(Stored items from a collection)
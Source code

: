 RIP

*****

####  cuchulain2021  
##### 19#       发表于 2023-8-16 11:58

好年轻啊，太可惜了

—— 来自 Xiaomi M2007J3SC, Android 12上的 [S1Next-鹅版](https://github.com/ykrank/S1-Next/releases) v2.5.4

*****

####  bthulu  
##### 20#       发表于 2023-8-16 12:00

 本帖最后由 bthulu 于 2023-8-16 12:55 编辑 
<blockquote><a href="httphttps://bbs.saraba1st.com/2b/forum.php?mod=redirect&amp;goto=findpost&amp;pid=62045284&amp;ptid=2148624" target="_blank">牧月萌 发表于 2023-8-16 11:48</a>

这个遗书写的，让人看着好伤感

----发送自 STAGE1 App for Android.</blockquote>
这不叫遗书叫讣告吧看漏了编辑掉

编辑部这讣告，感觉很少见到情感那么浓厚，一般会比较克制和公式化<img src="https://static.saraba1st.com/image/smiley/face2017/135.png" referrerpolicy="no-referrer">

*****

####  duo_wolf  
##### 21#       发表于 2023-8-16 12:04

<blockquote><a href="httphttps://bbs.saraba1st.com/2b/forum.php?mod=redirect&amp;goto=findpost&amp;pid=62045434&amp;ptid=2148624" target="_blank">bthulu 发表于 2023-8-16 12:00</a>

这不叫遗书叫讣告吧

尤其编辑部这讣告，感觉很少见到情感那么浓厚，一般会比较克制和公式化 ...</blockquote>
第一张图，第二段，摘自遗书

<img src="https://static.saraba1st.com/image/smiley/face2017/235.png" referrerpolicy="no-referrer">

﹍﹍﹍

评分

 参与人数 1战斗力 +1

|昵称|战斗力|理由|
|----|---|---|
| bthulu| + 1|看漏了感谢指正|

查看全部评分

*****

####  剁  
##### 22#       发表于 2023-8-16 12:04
---
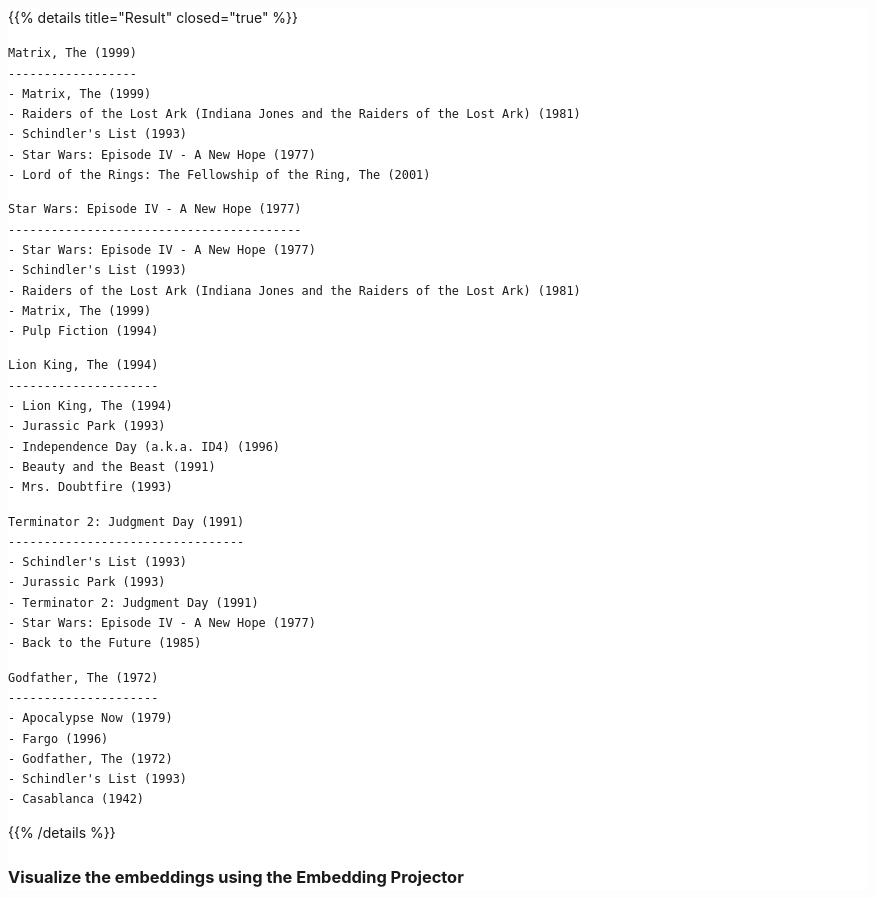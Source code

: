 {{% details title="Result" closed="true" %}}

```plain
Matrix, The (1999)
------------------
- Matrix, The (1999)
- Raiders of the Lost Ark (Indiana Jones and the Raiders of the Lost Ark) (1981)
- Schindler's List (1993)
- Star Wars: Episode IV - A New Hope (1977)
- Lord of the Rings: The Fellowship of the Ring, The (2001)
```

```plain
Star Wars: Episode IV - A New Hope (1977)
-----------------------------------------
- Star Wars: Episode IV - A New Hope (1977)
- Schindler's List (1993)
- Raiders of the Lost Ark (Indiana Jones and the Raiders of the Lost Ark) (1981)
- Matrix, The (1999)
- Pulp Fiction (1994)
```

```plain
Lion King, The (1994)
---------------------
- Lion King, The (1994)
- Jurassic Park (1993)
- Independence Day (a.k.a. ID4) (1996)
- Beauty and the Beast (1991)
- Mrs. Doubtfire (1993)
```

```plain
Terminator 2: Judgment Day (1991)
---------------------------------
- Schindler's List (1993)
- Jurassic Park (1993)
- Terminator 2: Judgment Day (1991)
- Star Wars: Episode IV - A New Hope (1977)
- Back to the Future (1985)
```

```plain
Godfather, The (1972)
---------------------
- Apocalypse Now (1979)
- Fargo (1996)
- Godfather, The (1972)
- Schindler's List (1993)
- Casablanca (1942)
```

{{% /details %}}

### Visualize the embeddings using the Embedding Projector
* * *
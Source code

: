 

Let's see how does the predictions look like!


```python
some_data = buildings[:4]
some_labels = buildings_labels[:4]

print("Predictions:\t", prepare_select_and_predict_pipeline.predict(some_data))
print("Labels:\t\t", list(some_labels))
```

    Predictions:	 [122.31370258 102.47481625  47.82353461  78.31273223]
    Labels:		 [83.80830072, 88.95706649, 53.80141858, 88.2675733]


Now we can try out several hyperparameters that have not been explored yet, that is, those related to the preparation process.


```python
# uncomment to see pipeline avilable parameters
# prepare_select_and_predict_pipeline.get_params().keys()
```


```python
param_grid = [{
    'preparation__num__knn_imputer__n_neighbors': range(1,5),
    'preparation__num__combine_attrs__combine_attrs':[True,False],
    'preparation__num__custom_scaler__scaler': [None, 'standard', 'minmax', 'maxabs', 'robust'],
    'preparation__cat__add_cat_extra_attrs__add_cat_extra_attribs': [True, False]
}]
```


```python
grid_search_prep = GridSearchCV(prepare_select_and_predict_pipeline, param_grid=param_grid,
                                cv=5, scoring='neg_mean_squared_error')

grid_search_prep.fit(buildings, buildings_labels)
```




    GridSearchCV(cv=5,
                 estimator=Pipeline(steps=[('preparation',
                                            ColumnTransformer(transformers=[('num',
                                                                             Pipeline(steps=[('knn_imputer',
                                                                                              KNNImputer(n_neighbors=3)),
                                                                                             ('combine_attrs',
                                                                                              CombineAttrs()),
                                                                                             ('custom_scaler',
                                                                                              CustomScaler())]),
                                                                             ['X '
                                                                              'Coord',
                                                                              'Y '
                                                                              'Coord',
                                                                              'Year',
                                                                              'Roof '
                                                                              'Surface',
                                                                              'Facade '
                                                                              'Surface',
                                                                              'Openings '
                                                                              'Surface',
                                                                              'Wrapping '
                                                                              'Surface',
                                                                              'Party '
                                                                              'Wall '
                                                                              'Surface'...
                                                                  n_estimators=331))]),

*Exercise details:* From the records above, return each line where "findpost" occurs.

*Result of the exercise:*
<blockquote><a href="httphttps://bbs.saraba1st.com/2b/forum.php?mod=redirect&amp;goto=findpost&amp;pid=62045284&amp;ptid=2148624" target="_blank">牧月萌 发表于 2023-8-16 11:48</a>
<blockquote><a href="httphttps://bbs.saraba1st.com/2b/forum.php?mod=redirect&amp;goto=findpost&amp;pid=62045434&amp;ptid=2148624" target="_blank">bthulu 发表于 2023-8-16 12:00</a>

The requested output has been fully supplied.